**Exercise brief**
Below, find each line holding "individual" and state how many there are, using the number alone.

**Stored data entries**
---*---
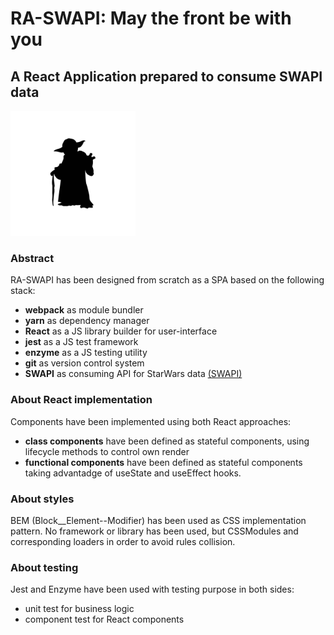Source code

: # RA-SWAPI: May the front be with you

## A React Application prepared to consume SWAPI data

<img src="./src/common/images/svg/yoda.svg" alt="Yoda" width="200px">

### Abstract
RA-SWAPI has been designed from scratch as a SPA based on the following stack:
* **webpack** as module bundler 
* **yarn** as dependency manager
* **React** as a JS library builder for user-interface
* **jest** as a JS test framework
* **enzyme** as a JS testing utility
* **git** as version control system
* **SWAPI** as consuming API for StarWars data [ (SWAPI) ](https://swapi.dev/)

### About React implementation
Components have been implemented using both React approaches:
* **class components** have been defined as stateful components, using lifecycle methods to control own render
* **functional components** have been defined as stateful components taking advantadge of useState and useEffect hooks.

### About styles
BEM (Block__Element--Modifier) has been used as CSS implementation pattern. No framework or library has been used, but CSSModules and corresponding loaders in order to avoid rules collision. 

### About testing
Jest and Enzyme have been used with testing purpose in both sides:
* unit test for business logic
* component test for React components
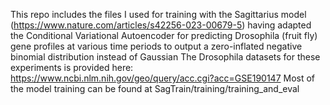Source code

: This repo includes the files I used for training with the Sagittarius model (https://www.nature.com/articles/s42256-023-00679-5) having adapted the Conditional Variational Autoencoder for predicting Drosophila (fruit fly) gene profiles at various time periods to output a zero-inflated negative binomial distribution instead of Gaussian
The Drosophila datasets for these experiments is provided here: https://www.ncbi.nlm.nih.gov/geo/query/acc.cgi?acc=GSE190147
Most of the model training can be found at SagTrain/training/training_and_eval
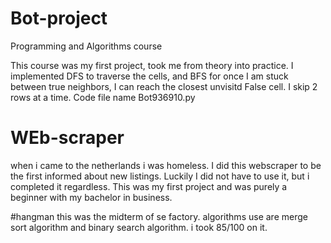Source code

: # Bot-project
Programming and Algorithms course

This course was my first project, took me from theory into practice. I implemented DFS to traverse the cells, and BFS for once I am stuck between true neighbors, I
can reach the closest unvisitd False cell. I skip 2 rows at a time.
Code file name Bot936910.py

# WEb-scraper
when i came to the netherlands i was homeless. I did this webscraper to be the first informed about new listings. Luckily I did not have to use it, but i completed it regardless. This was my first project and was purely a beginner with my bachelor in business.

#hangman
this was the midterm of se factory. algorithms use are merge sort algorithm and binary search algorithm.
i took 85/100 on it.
---*---
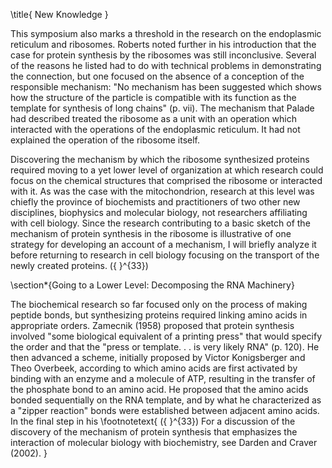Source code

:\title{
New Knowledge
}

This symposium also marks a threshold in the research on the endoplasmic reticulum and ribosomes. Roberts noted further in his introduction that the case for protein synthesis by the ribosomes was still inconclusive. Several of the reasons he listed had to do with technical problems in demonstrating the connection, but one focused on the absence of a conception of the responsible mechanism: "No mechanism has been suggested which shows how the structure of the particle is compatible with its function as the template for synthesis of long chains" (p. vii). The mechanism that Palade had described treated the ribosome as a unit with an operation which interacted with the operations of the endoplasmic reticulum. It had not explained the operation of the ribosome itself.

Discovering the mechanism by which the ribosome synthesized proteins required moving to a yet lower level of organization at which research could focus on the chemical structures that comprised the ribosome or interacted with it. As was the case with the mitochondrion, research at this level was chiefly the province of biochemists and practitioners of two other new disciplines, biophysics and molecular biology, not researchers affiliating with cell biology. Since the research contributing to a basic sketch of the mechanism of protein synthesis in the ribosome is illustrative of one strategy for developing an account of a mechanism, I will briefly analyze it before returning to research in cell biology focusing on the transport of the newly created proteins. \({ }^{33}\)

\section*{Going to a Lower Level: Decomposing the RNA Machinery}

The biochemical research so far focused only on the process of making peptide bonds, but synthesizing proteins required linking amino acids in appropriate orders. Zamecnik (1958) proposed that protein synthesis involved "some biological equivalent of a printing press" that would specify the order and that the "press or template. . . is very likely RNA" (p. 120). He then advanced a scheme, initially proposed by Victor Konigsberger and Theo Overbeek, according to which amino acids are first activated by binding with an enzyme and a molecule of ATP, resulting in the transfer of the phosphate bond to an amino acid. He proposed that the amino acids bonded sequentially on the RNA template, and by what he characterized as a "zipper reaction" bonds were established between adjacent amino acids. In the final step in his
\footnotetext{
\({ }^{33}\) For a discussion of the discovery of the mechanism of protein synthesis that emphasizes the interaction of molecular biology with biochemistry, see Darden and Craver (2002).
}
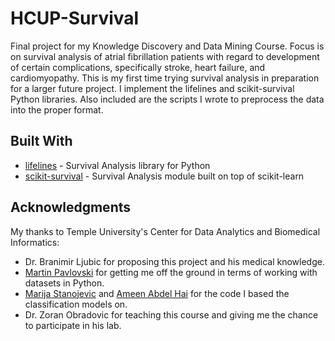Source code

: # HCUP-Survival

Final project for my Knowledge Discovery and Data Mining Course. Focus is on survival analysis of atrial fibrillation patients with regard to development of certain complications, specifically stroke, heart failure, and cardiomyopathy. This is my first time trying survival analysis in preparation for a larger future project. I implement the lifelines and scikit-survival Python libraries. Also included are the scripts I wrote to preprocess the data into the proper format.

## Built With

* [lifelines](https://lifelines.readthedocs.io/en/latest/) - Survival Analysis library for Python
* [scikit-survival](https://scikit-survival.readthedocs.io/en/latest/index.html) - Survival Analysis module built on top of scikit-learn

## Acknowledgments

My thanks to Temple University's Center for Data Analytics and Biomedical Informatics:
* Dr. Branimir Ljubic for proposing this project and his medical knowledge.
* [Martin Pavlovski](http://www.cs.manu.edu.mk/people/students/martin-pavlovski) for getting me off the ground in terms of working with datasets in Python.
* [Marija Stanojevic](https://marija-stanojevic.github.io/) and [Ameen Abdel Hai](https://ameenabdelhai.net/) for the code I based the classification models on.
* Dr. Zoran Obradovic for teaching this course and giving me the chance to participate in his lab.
---*---
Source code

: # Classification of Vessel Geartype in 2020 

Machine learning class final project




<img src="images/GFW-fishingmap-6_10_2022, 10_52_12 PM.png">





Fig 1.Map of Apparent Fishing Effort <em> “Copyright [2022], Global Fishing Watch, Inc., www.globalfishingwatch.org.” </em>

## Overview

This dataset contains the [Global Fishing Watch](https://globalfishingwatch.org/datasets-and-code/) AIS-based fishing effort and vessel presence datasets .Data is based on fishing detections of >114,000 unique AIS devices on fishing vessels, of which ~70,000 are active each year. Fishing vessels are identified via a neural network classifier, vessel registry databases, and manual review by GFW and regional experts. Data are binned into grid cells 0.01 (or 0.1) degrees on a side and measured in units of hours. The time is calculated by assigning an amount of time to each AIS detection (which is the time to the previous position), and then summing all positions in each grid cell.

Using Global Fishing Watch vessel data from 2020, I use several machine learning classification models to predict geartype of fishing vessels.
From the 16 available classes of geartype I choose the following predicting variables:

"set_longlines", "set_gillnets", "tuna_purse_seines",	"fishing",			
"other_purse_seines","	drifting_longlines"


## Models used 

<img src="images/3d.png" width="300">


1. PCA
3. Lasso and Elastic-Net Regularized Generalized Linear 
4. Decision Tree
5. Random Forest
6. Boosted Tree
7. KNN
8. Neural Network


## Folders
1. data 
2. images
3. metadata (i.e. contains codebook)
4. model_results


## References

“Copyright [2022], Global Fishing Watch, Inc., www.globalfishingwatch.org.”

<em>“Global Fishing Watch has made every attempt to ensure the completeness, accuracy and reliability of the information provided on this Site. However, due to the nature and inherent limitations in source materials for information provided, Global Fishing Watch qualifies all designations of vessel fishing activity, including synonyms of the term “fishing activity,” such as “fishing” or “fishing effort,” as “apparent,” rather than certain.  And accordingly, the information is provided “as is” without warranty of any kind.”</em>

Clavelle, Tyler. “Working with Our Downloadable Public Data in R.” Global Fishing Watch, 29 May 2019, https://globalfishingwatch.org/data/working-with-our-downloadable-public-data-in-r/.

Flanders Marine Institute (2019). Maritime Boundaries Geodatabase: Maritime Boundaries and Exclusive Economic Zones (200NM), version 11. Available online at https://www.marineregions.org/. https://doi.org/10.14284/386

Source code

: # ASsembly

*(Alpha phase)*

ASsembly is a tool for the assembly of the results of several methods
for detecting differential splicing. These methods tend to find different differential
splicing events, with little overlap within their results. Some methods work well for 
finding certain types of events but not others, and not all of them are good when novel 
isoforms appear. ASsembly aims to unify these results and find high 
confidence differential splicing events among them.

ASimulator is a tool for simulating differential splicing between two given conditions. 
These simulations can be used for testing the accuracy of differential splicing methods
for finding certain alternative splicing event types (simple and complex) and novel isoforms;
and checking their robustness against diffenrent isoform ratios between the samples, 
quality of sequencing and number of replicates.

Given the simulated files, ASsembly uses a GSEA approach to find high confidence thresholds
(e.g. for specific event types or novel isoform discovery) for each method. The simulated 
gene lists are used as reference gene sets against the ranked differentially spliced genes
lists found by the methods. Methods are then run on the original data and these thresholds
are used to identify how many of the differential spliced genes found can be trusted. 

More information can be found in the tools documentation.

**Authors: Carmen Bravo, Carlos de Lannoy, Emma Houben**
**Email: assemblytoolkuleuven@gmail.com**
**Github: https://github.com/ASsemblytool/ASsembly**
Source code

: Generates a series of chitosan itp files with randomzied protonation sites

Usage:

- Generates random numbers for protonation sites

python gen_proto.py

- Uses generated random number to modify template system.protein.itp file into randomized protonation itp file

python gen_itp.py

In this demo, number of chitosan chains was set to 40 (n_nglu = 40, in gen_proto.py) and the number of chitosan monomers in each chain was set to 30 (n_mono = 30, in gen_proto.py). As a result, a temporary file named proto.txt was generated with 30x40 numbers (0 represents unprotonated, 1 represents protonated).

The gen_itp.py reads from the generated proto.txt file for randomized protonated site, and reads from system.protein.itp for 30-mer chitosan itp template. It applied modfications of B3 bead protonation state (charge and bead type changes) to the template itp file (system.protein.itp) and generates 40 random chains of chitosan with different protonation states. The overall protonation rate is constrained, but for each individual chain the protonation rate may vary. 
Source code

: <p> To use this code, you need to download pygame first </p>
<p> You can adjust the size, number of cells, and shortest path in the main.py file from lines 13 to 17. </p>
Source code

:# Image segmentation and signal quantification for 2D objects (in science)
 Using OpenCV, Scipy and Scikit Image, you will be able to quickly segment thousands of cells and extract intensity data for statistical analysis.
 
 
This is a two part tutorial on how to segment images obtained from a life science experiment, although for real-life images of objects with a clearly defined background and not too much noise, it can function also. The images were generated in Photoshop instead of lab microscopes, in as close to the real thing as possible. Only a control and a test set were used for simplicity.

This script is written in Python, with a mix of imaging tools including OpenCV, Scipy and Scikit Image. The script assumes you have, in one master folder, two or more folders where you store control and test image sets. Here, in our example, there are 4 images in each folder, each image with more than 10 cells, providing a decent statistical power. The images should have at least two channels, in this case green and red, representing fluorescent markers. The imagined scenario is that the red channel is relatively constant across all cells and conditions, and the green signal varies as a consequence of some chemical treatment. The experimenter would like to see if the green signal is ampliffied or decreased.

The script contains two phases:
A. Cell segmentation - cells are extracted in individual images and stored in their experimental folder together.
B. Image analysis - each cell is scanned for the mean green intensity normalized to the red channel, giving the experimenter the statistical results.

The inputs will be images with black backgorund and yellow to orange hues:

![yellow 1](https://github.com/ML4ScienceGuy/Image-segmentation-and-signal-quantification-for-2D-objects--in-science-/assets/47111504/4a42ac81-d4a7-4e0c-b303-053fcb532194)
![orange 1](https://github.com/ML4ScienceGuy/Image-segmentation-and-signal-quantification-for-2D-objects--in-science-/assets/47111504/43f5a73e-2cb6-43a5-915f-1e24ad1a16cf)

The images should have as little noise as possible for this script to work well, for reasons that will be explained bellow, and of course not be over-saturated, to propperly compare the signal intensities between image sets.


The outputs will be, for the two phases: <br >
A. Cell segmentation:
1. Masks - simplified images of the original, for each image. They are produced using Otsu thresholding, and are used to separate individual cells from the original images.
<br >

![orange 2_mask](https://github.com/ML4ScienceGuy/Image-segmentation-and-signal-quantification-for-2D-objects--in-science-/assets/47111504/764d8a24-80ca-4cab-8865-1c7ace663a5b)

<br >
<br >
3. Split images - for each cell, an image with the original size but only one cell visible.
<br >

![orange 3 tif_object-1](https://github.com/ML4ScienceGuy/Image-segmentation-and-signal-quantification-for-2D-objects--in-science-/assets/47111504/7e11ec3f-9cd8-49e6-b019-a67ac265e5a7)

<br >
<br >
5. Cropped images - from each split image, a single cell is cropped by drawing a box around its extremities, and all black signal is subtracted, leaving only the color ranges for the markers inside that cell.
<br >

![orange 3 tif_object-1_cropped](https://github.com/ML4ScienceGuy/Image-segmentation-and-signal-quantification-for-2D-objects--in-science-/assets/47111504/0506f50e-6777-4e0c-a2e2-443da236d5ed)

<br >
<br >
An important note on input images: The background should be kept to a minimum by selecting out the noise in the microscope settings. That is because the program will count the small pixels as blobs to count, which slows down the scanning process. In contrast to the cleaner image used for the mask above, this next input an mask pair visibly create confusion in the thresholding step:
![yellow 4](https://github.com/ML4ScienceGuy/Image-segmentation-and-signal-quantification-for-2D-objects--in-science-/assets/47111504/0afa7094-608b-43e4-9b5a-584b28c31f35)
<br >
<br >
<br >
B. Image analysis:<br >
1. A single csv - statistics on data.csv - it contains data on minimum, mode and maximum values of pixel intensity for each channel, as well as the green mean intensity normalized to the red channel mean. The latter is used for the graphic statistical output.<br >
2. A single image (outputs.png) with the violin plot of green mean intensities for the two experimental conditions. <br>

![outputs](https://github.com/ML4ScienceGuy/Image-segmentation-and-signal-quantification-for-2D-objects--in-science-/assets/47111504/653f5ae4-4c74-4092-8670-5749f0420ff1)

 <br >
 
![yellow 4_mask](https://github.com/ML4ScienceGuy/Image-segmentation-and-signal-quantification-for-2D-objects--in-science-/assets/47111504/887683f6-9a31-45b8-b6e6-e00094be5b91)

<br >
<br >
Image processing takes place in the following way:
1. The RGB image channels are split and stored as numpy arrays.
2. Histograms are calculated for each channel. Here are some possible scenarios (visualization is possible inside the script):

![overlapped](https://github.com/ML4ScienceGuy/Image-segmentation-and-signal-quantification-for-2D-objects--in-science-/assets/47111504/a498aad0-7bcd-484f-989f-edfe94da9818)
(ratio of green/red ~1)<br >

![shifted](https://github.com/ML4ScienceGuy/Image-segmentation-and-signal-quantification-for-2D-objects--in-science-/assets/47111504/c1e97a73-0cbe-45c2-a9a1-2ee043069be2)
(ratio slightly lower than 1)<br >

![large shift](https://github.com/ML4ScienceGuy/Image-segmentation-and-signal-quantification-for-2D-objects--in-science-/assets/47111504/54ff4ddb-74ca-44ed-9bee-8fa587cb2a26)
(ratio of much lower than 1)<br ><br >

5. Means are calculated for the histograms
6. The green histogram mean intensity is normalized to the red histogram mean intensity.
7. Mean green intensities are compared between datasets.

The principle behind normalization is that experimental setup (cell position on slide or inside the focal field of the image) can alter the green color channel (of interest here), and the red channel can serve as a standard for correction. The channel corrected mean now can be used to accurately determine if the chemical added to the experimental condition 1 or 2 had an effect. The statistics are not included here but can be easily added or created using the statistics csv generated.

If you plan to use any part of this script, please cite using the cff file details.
---*---
**Task response**
3